*AIM OF THE TASK*.
Stop after the line containing "ejecución computacionalmente costosa.": print each line exactly from the first line of the listing up to that point.

*ENTRIES SUPPLIED*.
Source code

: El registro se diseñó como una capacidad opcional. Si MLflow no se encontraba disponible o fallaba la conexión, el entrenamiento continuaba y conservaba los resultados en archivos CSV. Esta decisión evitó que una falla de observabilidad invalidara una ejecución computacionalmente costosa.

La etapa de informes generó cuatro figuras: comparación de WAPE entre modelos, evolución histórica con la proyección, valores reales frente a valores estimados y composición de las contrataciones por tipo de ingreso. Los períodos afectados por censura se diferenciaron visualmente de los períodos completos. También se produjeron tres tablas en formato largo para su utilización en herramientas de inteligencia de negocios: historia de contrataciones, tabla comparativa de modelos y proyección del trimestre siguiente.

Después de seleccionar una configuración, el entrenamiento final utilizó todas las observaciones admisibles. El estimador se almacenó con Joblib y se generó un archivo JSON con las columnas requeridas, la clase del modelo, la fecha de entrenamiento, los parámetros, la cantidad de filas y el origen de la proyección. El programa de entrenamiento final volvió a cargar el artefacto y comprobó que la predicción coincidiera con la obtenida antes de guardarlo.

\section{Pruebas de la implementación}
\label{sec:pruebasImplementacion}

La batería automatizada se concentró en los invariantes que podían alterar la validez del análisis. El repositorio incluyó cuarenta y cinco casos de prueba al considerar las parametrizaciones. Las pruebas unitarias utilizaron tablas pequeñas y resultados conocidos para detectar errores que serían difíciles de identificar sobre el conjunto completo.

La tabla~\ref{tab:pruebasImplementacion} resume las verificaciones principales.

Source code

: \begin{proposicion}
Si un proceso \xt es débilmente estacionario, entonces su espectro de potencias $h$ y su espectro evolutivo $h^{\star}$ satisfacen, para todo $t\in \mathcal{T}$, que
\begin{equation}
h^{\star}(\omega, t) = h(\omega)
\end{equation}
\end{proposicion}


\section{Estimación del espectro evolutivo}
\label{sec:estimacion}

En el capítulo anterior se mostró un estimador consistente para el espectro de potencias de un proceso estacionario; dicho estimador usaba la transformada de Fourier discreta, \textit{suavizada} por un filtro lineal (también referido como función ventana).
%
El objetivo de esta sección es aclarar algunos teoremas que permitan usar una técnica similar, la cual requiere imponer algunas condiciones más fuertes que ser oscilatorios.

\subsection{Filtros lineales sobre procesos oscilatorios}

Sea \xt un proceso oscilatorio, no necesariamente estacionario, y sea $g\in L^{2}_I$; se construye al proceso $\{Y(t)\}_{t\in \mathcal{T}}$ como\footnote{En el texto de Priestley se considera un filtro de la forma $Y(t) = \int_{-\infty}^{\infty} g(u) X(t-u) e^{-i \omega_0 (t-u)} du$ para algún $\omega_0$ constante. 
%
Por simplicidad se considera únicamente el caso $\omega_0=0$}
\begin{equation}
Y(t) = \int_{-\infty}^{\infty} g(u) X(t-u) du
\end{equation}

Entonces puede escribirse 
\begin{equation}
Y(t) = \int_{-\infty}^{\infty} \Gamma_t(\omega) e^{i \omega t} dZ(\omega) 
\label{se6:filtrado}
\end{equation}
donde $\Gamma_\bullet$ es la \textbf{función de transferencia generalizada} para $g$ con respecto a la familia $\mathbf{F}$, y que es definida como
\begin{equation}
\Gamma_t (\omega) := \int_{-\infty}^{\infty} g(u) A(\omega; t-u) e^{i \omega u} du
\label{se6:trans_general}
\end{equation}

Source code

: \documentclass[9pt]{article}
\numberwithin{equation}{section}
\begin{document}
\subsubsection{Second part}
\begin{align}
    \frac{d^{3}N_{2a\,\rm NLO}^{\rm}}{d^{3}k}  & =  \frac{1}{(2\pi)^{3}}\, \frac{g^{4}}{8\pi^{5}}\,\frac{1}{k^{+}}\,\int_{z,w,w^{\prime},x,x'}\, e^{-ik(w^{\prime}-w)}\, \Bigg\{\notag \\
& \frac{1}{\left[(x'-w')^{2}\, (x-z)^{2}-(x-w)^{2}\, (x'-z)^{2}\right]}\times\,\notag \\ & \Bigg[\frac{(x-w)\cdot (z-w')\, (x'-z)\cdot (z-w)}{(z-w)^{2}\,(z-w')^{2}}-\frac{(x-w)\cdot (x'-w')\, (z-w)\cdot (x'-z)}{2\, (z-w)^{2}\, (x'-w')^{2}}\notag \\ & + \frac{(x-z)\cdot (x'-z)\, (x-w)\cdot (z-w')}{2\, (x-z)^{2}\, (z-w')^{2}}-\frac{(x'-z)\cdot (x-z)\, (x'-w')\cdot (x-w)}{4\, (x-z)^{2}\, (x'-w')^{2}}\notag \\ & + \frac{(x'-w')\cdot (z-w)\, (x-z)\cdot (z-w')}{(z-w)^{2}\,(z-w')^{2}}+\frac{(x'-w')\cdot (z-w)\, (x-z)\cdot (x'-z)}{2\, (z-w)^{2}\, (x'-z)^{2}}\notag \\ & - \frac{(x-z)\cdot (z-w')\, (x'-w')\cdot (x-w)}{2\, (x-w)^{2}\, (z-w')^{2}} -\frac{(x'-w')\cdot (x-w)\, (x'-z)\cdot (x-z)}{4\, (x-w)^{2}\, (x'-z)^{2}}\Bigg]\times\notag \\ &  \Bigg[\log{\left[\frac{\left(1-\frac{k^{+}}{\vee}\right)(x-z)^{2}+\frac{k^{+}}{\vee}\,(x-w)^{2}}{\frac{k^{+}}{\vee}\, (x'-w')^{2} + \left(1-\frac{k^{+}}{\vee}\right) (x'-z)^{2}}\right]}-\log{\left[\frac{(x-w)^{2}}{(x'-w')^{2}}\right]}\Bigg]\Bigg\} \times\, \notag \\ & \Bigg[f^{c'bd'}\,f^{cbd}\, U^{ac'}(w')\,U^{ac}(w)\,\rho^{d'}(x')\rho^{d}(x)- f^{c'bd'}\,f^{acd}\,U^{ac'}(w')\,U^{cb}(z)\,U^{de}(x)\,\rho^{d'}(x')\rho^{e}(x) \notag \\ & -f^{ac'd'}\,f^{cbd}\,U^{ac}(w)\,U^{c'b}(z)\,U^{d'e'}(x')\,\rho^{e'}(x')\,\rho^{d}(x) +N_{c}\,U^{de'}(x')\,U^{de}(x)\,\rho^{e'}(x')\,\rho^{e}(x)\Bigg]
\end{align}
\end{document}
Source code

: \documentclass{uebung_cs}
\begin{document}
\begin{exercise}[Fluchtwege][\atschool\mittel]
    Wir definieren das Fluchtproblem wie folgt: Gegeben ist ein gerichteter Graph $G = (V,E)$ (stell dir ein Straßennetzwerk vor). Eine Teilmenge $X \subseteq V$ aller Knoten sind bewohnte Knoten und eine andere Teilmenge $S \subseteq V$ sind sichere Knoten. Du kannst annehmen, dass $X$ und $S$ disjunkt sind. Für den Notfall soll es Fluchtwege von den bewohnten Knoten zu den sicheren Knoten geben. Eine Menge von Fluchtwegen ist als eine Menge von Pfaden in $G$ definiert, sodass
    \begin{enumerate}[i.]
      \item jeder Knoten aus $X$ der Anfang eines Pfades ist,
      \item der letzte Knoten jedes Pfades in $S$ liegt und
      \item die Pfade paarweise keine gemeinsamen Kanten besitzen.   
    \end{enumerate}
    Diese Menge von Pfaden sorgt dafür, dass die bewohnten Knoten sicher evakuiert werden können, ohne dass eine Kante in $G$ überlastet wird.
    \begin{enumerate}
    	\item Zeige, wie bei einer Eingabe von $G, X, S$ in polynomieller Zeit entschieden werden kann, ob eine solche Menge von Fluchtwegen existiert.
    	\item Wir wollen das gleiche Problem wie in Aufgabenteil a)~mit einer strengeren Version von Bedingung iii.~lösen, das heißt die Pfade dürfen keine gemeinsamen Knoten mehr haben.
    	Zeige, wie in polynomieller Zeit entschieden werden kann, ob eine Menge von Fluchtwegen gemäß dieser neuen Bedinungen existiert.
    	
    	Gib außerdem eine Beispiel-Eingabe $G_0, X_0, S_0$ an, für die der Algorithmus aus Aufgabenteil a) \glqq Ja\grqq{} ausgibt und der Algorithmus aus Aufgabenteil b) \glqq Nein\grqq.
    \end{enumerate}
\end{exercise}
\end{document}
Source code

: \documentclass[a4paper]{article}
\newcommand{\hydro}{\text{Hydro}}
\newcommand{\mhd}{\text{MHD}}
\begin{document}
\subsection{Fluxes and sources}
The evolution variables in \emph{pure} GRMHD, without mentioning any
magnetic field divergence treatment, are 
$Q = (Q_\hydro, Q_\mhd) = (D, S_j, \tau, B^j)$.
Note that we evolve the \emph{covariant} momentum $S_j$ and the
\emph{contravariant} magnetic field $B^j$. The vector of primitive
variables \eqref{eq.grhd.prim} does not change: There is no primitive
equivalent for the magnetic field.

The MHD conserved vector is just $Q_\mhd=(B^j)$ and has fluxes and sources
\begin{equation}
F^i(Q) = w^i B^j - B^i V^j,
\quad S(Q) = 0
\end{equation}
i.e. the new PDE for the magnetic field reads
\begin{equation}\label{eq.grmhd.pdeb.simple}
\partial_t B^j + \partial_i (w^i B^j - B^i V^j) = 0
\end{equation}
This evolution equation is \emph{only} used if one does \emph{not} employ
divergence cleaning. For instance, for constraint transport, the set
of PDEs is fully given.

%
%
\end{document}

*ANSWER SECTION*.
Source code

: El registro se diseñó como una capacidad opcional. Si MLflow no se encontraba disponible o fallaba la conexión, el entrenamiento continuaba y conservaba los resultados en archivos CSV. Esta decisión evitó que una falla de observabilidad invalidara una ejecución computacionalmente costosa.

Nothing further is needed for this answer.